▸ **PROBLEM DETAILS**: For the data below, give the number of lines in which "mathit" occurs. Include nothing besides that number.

*** Opening SOURCE MATERIAL ***

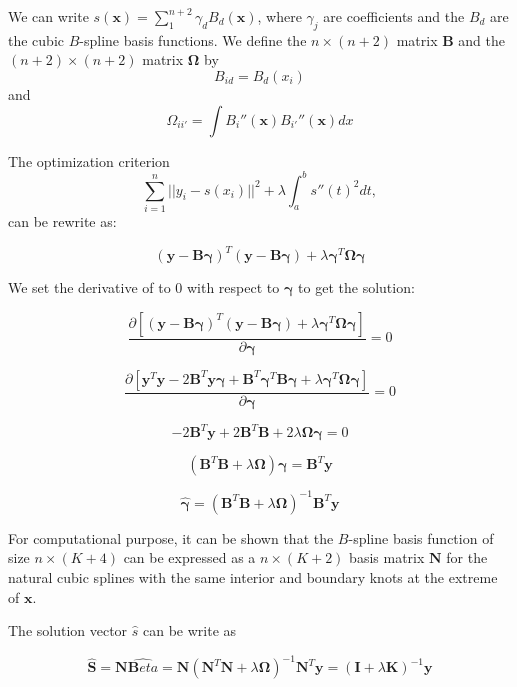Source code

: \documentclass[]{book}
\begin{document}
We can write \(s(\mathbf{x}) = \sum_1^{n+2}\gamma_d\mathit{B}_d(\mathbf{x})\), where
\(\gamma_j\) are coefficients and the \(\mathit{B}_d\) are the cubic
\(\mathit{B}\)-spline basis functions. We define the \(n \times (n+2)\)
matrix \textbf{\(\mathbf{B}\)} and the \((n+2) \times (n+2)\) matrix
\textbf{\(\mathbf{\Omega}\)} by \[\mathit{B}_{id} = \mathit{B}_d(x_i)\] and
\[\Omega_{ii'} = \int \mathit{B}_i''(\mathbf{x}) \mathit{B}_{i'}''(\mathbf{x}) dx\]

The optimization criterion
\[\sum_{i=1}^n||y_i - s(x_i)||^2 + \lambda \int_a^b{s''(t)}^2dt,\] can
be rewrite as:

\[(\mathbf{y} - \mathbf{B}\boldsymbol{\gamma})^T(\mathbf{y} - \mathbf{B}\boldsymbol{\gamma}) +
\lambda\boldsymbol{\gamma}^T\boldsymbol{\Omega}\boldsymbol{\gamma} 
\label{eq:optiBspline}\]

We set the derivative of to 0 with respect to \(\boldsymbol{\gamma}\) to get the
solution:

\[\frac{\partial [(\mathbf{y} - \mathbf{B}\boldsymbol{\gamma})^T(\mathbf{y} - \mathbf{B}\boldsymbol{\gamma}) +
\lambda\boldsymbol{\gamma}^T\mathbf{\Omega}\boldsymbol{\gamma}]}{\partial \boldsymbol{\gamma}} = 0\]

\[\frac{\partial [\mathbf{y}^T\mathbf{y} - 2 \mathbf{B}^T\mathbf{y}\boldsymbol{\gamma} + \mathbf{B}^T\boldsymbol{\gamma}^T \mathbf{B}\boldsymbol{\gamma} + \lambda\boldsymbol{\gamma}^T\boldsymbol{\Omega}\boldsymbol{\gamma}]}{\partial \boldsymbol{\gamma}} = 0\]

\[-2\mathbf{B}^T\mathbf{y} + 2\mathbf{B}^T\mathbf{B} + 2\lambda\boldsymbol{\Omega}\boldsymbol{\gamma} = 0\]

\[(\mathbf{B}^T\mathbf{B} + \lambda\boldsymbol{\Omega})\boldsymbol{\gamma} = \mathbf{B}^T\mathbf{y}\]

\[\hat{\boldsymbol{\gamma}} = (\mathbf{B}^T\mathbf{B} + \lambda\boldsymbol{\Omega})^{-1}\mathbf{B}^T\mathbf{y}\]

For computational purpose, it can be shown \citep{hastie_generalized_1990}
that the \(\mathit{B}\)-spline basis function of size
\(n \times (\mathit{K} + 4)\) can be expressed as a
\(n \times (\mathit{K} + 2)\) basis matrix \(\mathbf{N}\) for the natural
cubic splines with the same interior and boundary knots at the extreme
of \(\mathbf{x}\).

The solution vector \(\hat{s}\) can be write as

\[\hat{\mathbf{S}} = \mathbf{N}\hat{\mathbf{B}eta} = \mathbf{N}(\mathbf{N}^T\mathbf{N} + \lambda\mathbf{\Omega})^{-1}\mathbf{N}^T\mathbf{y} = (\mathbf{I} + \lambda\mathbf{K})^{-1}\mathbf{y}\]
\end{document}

*** Closing SOURCE MATERIAL ***
*** Opening SOURCE MATERIAL ***

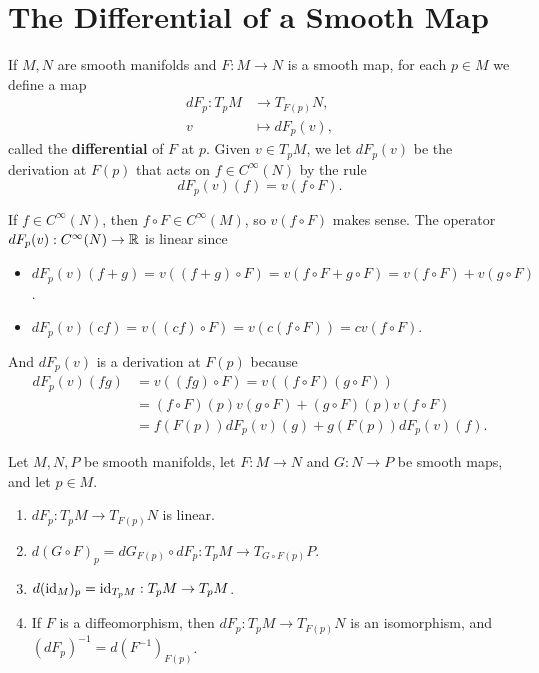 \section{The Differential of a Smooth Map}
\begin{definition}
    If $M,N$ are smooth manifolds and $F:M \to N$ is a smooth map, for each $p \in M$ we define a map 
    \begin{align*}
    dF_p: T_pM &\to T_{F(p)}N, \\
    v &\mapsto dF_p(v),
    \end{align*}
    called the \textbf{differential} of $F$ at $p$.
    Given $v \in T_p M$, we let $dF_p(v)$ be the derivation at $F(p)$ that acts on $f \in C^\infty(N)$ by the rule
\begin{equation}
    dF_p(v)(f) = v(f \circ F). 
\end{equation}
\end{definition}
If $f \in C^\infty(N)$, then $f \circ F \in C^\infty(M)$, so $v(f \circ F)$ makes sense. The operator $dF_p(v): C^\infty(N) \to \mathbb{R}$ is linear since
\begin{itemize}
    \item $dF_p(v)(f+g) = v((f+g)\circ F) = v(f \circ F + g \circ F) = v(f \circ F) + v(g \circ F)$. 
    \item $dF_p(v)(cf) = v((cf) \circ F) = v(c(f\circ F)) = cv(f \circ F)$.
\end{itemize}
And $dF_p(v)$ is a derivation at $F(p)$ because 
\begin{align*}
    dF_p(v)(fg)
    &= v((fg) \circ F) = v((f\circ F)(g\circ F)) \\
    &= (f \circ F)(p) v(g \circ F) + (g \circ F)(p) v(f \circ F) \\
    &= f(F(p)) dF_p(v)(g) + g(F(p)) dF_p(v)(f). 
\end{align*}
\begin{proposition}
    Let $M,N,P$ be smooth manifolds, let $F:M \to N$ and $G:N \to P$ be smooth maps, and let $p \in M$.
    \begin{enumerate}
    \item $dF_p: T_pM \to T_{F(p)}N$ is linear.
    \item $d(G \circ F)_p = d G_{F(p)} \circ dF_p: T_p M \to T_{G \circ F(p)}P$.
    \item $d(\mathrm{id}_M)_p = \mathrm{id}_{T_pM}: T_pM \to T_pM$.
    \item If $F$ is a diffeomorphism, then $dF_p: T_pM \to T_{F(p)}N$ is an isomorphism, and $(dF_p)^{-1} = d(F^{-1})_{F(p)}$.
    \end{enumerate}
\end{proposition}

*** Closing SOURCE MATERIAL ***

▸ **RESPONSE AREA**: 8